Exercise: Search the records for lines with the word "Kettenregel" and copy each match.

▶

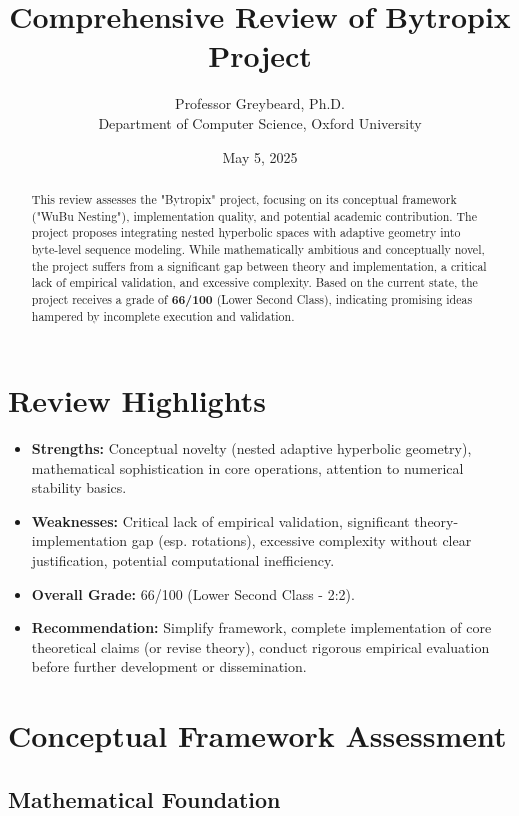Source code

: \documentclass[11pt]{article}
\title{\Large\textbf{Comprehensive Review of Bytropix Project}}
\author{Professor Greybeard, Ph.D. \\ Department of Computer Science, Oxford University}
\date{May 5, 2025} %
\begin{document}
\maketitle

\begin{abstract}
This review assesses the "Bytropix" project, focusing on its conceptual framework ("WuBu Nesting"), implementation quality, and potential academic contribution. The project proposes integrating nested hyperbolic spaces with adaptive geometry into byte-level sequence modeling. While mathematically ambitious and conceptually novel, the project suffers from a significant gap between theory and implementation, a critical lack of empirical validation, and excessive complexity. Based on the current state, the project receives a grade of \textbf{66/100} (Lower Second Class), indicating promising ideas hampered by incomplete execution and validation.
\end{abstract}

\section*{Review Highlights}
\begin{itemize}[noitemsep]
    \item \textbf{Strengths:} Conceptual novelty (nested adaptive hyperbolic geometry), mathematical sophistication in core operations, attention to numerical stability basics.
    \item \textbf{Weaknesses:} Critical lack of empirical validation, significant theory-implementation gap (esp. rotations), excessive complexity without clear justification, potential computational inefficiency.
    \item \textbf{Overall Grade:} 66/100 (Lower Second Class - 2:2).
    \item \textbf{Recommendation:} Simplify framework, complete implementation of core theoretical claims (or revise theory), conduct rigorous empirical evaluation before further development or dissemination.
\end{itemize}

\section{Conceptual Framework Assessment}

\subsection{Mathematical Foundation}
\end{document}
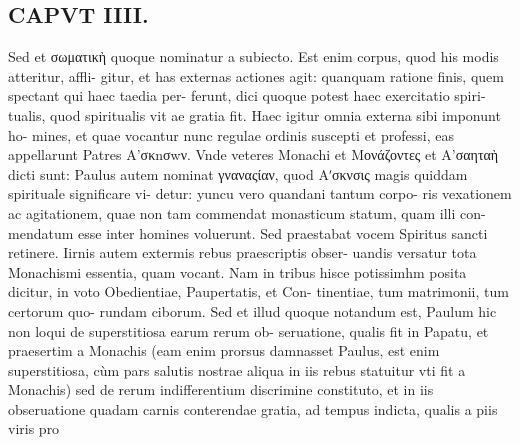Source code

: \documentclass{article}
\begin{document}
\begin{pages}
\section*{CAPVT  IIII. }
\marginpar{[ p.209 ]}\pstart Sed et σωματικὴ quoque nominatur a subiecto. Est enim corpus, quod his modis atteritur, affli- gitur, et has externas actiones agit: quanquam ratione finis, quem spectant qui haec taedia per- ferunt, dici quoque potest haec exercitatio spiri- tualis, quod spiritualis vit ae gratia fit.  \pend\pstart Haec igitur omnia externa sibi imponunt ho- mines, et quae vocantur nunc regulae ordinis suscepti et professi, eas appellarunt Patres A’σκnσwν. Vnde veteres Monachi et Μονάζοντες et Α’σαηταὴ dicti sunt: Paulus autem nominat γναναςίαν, quod Αʹσκνσις magis quiddam spirituale significare vi- detur: yuncu vero quandani tantum corpo- ris vexationem ac agitationem, quae non tam commendat monasticum statum, quam illi con- mendatum esse inter homines voluerunt. Sed praestabat vocem Spiritus sancti retinere.  \pend\pstart Iirnis autem extermis rebus praescriptis obser- uandis versatur tota Monachismi essentia, quam vocant. Nam in tribus hisce potissimhm posita dicitur, in voto Obedientiae, Paupertatis, et Con- tinentiae, tum matrimonii, tum certorum quo- rundam ciborum.  \pend\pstart Sed et illud quoque notandum est, Paulum hic non loqui de superstitiosa earum rerum ob- seruatione, qualis fit in Papatu, et praesertim a Monachis (eam enim prorsus damnasset Paulus, est enim superstitiosa, cùm pars salutis nostrae aliqua in iis rebus statuitur vti fit a Monachis) sed de rerum indifferentium discrimine constituto, et in iis obseruatione quadam carnis conterendae gratia, ad tempus indicta, qualis a piis viris pro  \pend

\end{pages}
\end{document}

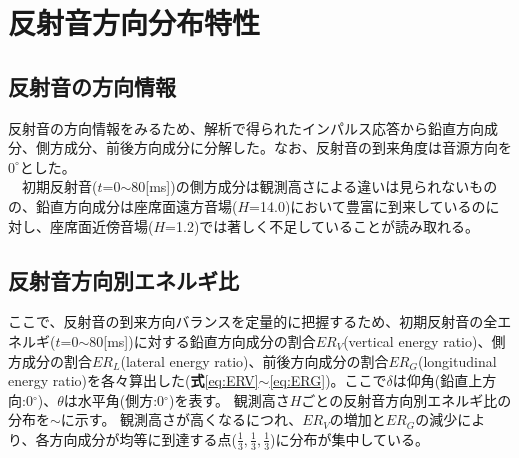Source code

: \chapter{反射音方向分布特性}

\section{反射音の方向情報}
反射音の方向情報をみるため、解析で得られたインパルス応答から鉛直方向成分、側方成分、前後方向成分に分解した。なお、反射音の到来角度は音源方向を$0^\circ$とした。
\\　初期反射音($t$=0$\sim$80[ms])の側方成分は観測高さによる違いは見られないものの、鉛直方向成分は座席面遠方音場($H$=14.0)において豊富に到来しているのに対し、座席面近傍音場($H$=1.2)では著しく不足していることが読み取れる。



\section{反射音方向別エネルギ比}
ここで、反射音の到来方向バランスを定量的に把握するため、初期反射音の全エネルギ($t$=0$\sim$80[ms])に対する鉛直方向成分の割合$ER_V$(vertical energy ratio)、側方成分の割合$ER_L$(lateral energy ratio)、前後方向成分の割合$ER_G$(longitudinal energy ratio)を各々算出した(\textbf{式}\ref{eq:ERV}$\sim$\ref{eq:ERG})。ここで$\delta$は仰角(鉛直上方向:0$^\circ$)、$\theta$は水平角(側方:0$^\circ$)を表す。
観測高さ$H$ごとの反射音方向別エネルギ比の分布を$\sim$に示す。
観測高さが高くなるにつれ、$ER_V$の増加と$ER_G$の減少により、各方向成分が均等に到達する点($\frac{1}{3},\frac{1}{3},\frac{1}{3}$)に分布が集中している。

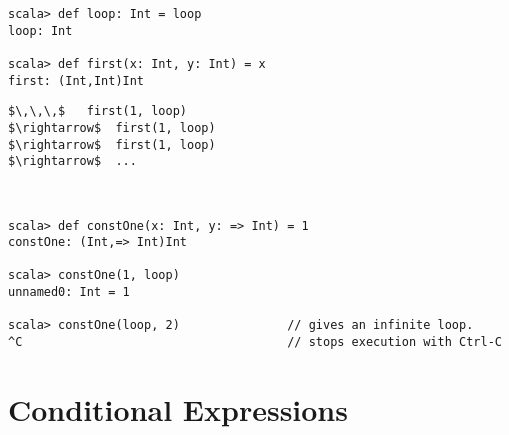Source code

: 
\begin{lstlisting}
scala> def loop: Int = loop
loop: Int

scala> def first(x: Int, y: Int) = x
first: (Int,Int)Int
\end{lstlisting}
\begin{lstlisting}
$\,\,\,$   first(1, loop)
$\rightarrow$  first(1, loop)
$\rightarrow$  first(1, loop)
$\rightarrow$  ...
\end{lstlisting}

\example\ 
 
\begin{lstlisting}
scala> def constOne(x: Int, y: => Int) = 1
constOne: (Int,=> Int)Int

scala> constOne(1, loop)
unnamed0: Int = 1

scala> constOne(loop, 2)               // gives an infinite loop.
^C                                     // stops execution with Ctrl-C
\end{lstlisting}

\section{Conditional Expressions}


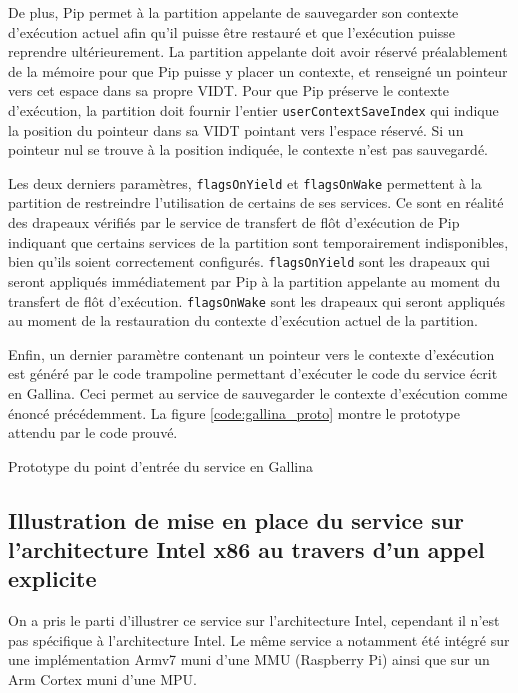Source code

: 	De plus, Pip permet à la partition appelante de sauvegarder son contexte d'exécution actuel afin qu'il puisse être restauré et que l'exécution puisse reprendre ultérieurement. La partition appelante doit avoir réservé préalablement de la mémoire pour que Pip puisse y placer un contexte, et renseigné un pointeur vers cet espace dans sa propre VIDT. Pour que Pip préserve le contexte d'exécution, la partition doit fournir l'entier \texttt{userContextSaveIndex} qui indique la position du pointeur dans sa VIDT pointant vers l'espace réservé. Si un pointeur nul se trouve à la position indiquée, le contexte n'est pas sauvegardé.

	Les deux derniers paramètres, \texttt{flagsOnYield} et \texttt{flagsOnWake} permettent à la partition de restreindre l'utilisation de certains de ses services. Ce sont en réalité des drapeaux vérifiés par le service de transfert de flôt d'exécution de Pip indiquant que certains services de la partition sont temporairement indisponibles, bien qu'ils soient correctement configurés. \texttt{flagsOnYield} sont les drapeaux qui seront appliqués immédiatement par Pip à la partition appelante au moment du transfert de flôt d'exécution. \texttt{flagsOnWake} sont les drapeaux qui seront appliqués au moment de la restauration du contexte d'exécution actuel de la partition.

	Enfin, un dernier paramètre contenant un pointeur vers le contexte d'exécution est généré par le code trampoline permettant d'exécuter le code du service écrit en Gallina. Ceci permet au service de sauvegarder le contexte d'exécution comme énoncé précédemment. La figure \ref{code:gallina_proto} montre le prototype attendu par le code prouvé.

		\begin{listing}[!ht]
			\caption{Prototype du point d'entrée du service en Gallina}
			\label{code:gallina_proto}
		\end{listing}
		
		\subsection{Illustration de mise en place du service sur l'architecture Intel x86 au travers d'un appel explicite}

		On a pris le parti d'illustrer ce service sur l'architecture Intel, cependant il n'est pas spécifique à l'architecture Intel. Le même service a notamment été intégré sur une implémentation Armv7 muni d'une MMU (Raspberry Pi) ainsi que sur un Arm Cortex muni d'une MPU.


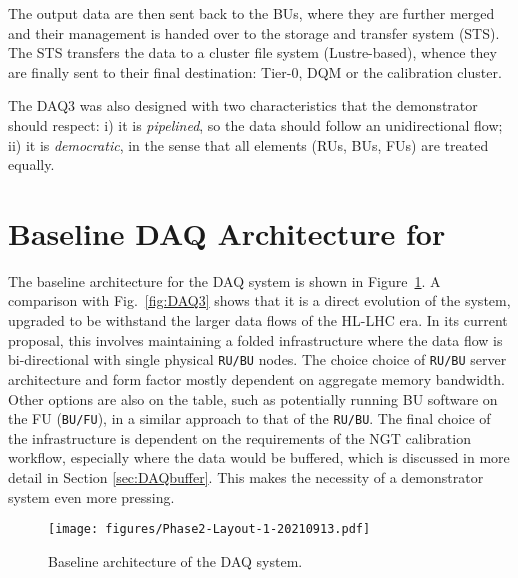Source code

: The output data are then sent back to the BUs, where they are further merged and their management is handed over to the storage and transfer system (STS). The STS  transfers the data to a cluster file system (Lustre-based), whence they are finally sent to their final destination: Tier-0, DQM or the calibration cluster.

The DAQ3 was also designed with two characteristics that the demonstrator should respect: 
i) it is \emph{pipelined}, so the data should follow an unidirectional flow;
ii) it is \emph{democratic}, in the sense that all elements (RUs, BUs, FUs) are treated equally.

\section{Baseline DAQ Architecture for \Phasetwo}\label{sec:DAQP2}
The baseline architecture for  the \Phasetwo DAQ system is shown in Figure~\ref{fig:DAQP2}. A comparison with Fig.~\ref{fig:DAQ3} shows that it is a direct evolution of the \Runthree system, upgraded to be withstand the larger data flows of the HL-LHC era. In its current proposal, this involves maintaining a folded infrastructure where the data flow is bi-directional with single physical \texttt{RU/BU} nodes. The choice choice of \texttt{RU/BU} server architecture and form factor mostly dependent on aggregate memory bandwidth. Other options are also on the table, such as potentially running BU software on the FU (\texttt{BU/FU}), in a similar approach to that of the \texttt{RU/BU}. The final choice of the infrastructure is dependent on the requirements of the NGT calibration workflow, especially where the data would be buffered, which is discussed in more detail in Section \ref{sec:DAQbuffer}. This makes the necessity of a demonstrator system even more pressing.

\begin{figure}[htbp]
   \centering
	\texttt{[image: figures/Phase2-Layout-1-20210913.pdf]}
  \caption{Baseline architecture of the \Phasetwo DAQ system.}
   \label{fig:DAQP2}
\end{figure}

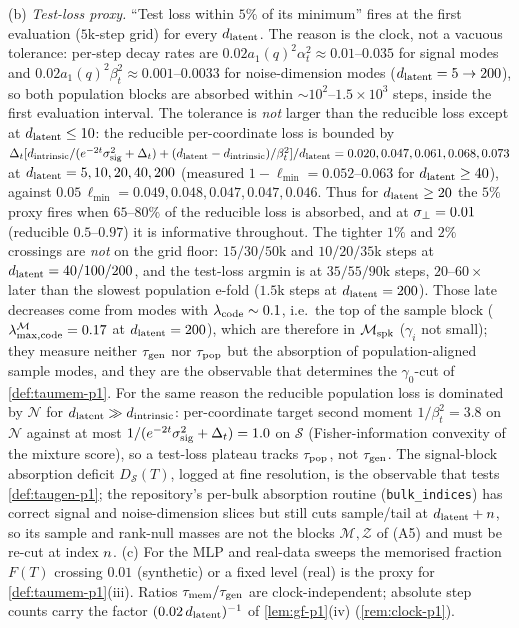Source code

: \begin{remark}
(b) \emph{Test-loss proxy.} ``Test loss within $5\%$ of its minimum'' fires at the first evaluation ($5$k-step grid) for every $\dlat$. The reason is the clock, not a vacuous tolerance: per-step decay rates are $0.02a_1(q)^2\alpha_t^2\approx0.01$--$0.035$ for signal modes and $0.02a_1(q)^2\beta_t^2\approx0.001$--$0.0033$ for noise-dimension modes ($\dlat=5\to200$), so both population blocks are absorbed within $\sim10^2$--$1.5\times10^3$ steps, inside the first evaluation interval. The tolerance is \emph{not} larger than the reducible loss except at $\dlat\le10$: the reducible per-coordinate loss is bounded by $\Delta_t[\dint/(e^{-2t}\sigsig^2+\Delta_t)+(\dlat-\dint)/\beta_t^2]/\dlat=0.020,0.047,0.061,0.068,0.073$ at $\dlat=5,10,20,40,200$ (measured $1-\ell_{\min}=0.052$--$0.063$ for $\dlat\ge40$), against $0.05\,\ell_{\min}=0.049,0.048,0.047,0.047,0.046$. Thus for $\dlat\ge20$ the $5\%$ proxy fires when $65$--$80\%$ of the reducible loss is absorbed, and at $\signoise=0.01$ (reducible $0.5$--$0.97$) it is informative throughout. The tighter $1\%$ and $2\%$ crossings are \emph{not} on the grid floor: $15/30/50$k and $10/20/35$k steps at $\dlat=40/100/200$, and the test-loss argmin is at $35/55/90$k steps, $20$--$60\times$ later than the slowest population e-fold ($1.5$k steps at $\dlat=200$). Those late decreases come from modes with $\lambda_{\rm code}\sim0.1$, i.e.\ the top of the sample block ($\lambda^{\mathcal M}_{\max,\rm code}=0.17$ at $\dlat=200$), which are therefore in $\mathcal M_{\rm spk}$ ($\gamma_i$ not small); they measure neither $\taugen$ nor $\tau_{\rm pop}$ but the absorption of population-aligned sample modes, and they are the observable that determines the $\gamma_0$-cut of \cref{def:taumem-p1}. For the same reason the reducible population loss is dominated by $\mathcal N$ for $\dlat\gg\dint$: per-coordinate target second moment $1/\beta_t^2=3.8$ on $\mathcal N$ against at most $1/(e^{-2t}\sigsig^2+\Delta_t)=1.0$ on $\mathcal S$ (Fisher-information convexity of the mixture score), so a test-loss plateau tracks $\tau_{\rm pop}$, not $\taugen$. The signal-block absorption deficit $D_{\mathcal S}(T)$, logged at fine resolution, is the observable that tests \cref{def:taugen-p1}; the repository's per-bulk absorption routine (\texttt{bulk\_indices}) has correct signal and noise-dimension slices but still cuts sample/tail at $\dlat+\nsamp$, so its sample and rank-null masses are not the blocks $\mathcal M,\mathcal Z$ of (A5) and must be re-cut at index $\nsamp$.
(c) For the MLP and real-data sweeps the memorised fraction $F(T)$ crossing $0.01$ (synthetic) or a fixed level (real) is the proxy for \cref{def:taumem-p1}(iii). Ratios $\taumem/\taugen$ are clock-independent; absolute step counts carry the factor $(0.02\,\dlat)^{-1}$ of \cref{lem:gf-p1}(iv) (\cref{rem:clock-p1}).
\end{remark}

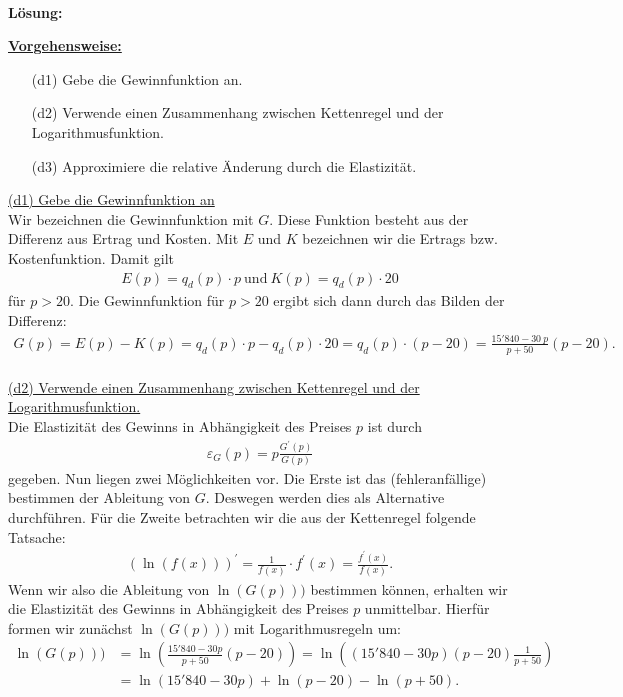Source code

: \ \\
\textbf{Lösung:}
\begin{mdframed}
	\underline{\textbf{Vorgehensweise:}}
	\begin{enumerate}
		\item[(d1)] Gebe die Gewinnfunktion an.
		\item[(d2)] Verwende einen Zusammenhang zwischen Kettenregel und der Logarithmusfunktion.
		\item[(d3)] Approximiere die relative Änderung durch die Elastizität.
	\end{enumerate}
\end{mdframed}

\underline{(d1) Gebe die Gewinnfunktion an}\\
Wir bezeichnen die Gewinnfunktion mit  $ G $. Diese Funktion besteht aus der Differenz aus Ertrag und Kosten. Mit $ E $ und $ K $ bezeichnen wir die Ertrags bzw. Kostenfunktion.
Damit gilt
\begin{align*}
	E(p) = q_d(p) \cdot p \ \textrm{und} \ K(p) = q_d(p) \cdot 20
\end{align*}
für $ p >20 $. 
Die Gewinnfunktion für $ p > 20 $ ergibt sich dann durch das Bilden der Differenz:
\begin{align*}
	G(p)
	= 
	E(p) -  K(p)
	=
	q_d(p) \cdot p - q_d(p) \cdot 20
	=
	q_d(p) \cdot (p -20)
	=
	\frac{15'840 - 30 \ p}{p + 50} (p -20).
\end{align*}
\ \\
\underline{(d2) Verwende einen Zusammenhang zwischen Kettenregel und der Logarithmusfunktion.}\\
Die Elastizität des Gewinns in Abhängigkeit des Preises $ p $ ist durch
\begin{align*}
	\varepsilon_{G}(p) = p \frac{G^\prime(p)}{G(p)}
\end{align*}
gegeben. Nun liegen zwei Möglichkeiten vor. Die Erste ist das (fehleranfällige) bestimmen der Ableitung von $ G $. Deswegen werden dies als Alternative durchführen.
Für die Zweite betrachten wir die aus der Kettenregel folgende Tatsache:
\begin{align*}
	(\ln(f(x)))^\prime = \frac{1}{f(x)} \cdot f^\prime(x)  = \frac{f^\prime(x)}{f(x)}.
\end{align*}
Wenn wir also die Ableitung von $ \ln(G(p))) $ bestimmen können, erhalten wir die Elastizität des Gewinns in Abhängigkeit des Preises $ p $ unmittelbar.
Hierfür formen wir zunächst $ \ln(G(p))) $ mit Logarithmusregeln um:
\begin{align*}
	\ln(G(p)))
	&=
	\ln \left(\frac{15'840 - 30  p}{p + 50} (p -20)\right)
	=
	\ln \left((15'840 - 30  p)(p -20) \frac{1}{p + 50}\right)\\
	&=
	\ln(15'840 - 30  p) + \ln(p -20) - \ln(p + 50).
\end{align*}
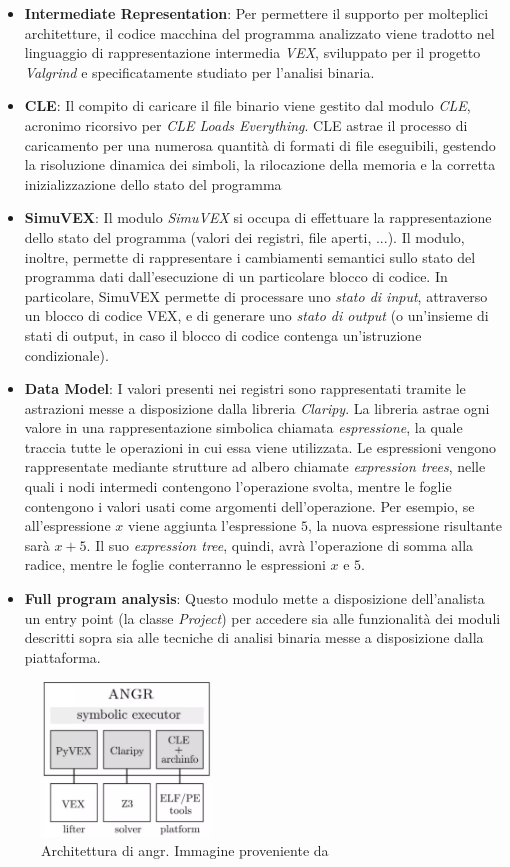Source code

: \documentclass[../main.tex]{subfiles}
\begin{document}
\begin{itemize}
    \item \textbf{Intermediate Representation}: Per permettere il supporto per molteplici architetture, il codice macchina del programma analizzato viene tradotto nel linguaggio di rappresentazione intermedia \textit{VEX}, sviluppato per il progetto \textit{Valgrind} e specificatamente studiato per l'analisi binaria.
    \item \textbf{CLE}: Il compito di caricare il file binario viene gestito dal modulo \textit{CLE}, acronimo ricorsivo per \textit{CLE Loads Everything}. CLE astrae il processo di caricamento per una numerosa quantità di formati di file eseguibili, gestendo la risoluzione dinamica dei simboli, la rilocazione della memoria
    e la corretta inizializzazione dello stato del programma
    \item \textbf{SimuVEX}: Il modulo \textit{SimuVEX} si occupa di effettuare la rappresentazione dello stato del programma (valori dei registri, file aperti, ...). Il modulo, inoltre, permette di rappresentare i cambiamenti semantici sullo stato del programma dati dall'esecuzione di un particolare blocco di codice. In particolare, SimuVEX permette
    di processare uno \textit{stato di input}, attraverso un blocco di codice VEX, e di generare uno \textit{stato di output} (o un'insieme di stati di output, in caso il blocco di codice contenga un'istruzione condizionale). 
    \item \textbf{Data Model}: I valori presenti nei registri sono rappresentati tramite le astrazioni messe a disposizione dalla libreria \textit{Claripy}. 
    La libreria astrae ogni valore in una rappresentazione simbolica chiamata \textit{espressione}, la quale traccia tutte le operazioni in cui essa viene utilizzata.
    Le espressioni vengono rappresentate mediante strutture ad albero chiamate \textit{expression trees}, nelle quali i nodi intermedi contengono l'operazione svolta, mentre le foglie contengono i valori usati come argomenti dell'operazione.
    Per esempio, se all'espressione $x$ viene aggiunta l'espressione $5$, la nuova espressione risultante sarà $x+5$. Il suo \textit{expression tree}, quindi, avrà l'operazione di somma alla radice, mentre le foglie conterranno le espressioni $x$ e $5$.
    \item \textbf{Full program analysis}: Questo modulo mette a disposizione dell'analista un entry point (la classe \textit{Project}) per accedere sia alle funzionalità dei moduli descritti sopra sia alle tecniche di analisi binaria messe a disposizione dalla piattaforma.
\end{itemize}
\begin{figure}[H]
    \centering
    \includegraphics[width = 0.40\textwidth]{../images/angr_architecture.png}
    \caption{Architettura di angr. Immagine proveniente da \cite{angr_architecture}}
\end{figure}
\end{document}
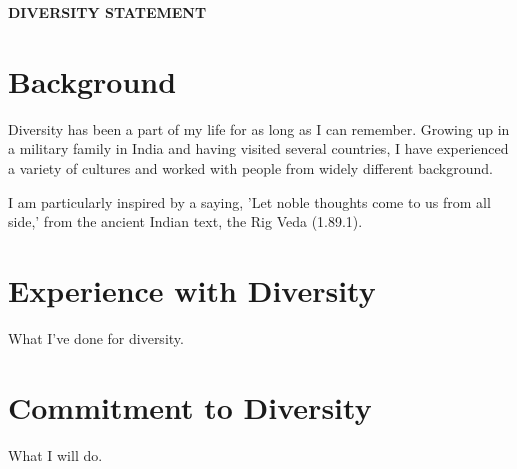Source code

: \documentclass[12pt]{article}
\begin{document}
 \sloppy %
\begin{center}
{\large \uppercase{\textbf{Diversity Statement}}}
\end{center}

\section*{Background}
Diversity has been a part of my life for as long as I can remember. Growing up in a military family in India and having visited several countries, I have experienced a variety of cultures and worked with people from widely different background. 

I am particularly inspired by a saying, 'Let noble thoughts come to us from all side,' from the ancient Indian text, the Rig Veda (1.89.1).

\section*{Experience with Diversity}
What I've done for diversity.

\section*{Commitment to Diversity}
What I will do.
\end{document}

◀

Answer section:
		\item[(d2)] Verwende einen Zusammenhang zwischen Kettenregel und der Logarithmusfunktion.
\underline{(d2) Verwende einen Zusammenhang zwischen Kettenregel und der Logarithmusfunktion.}\\
Für die Zweite betrachten wir die aus der Kettenregel folgende Tatsache:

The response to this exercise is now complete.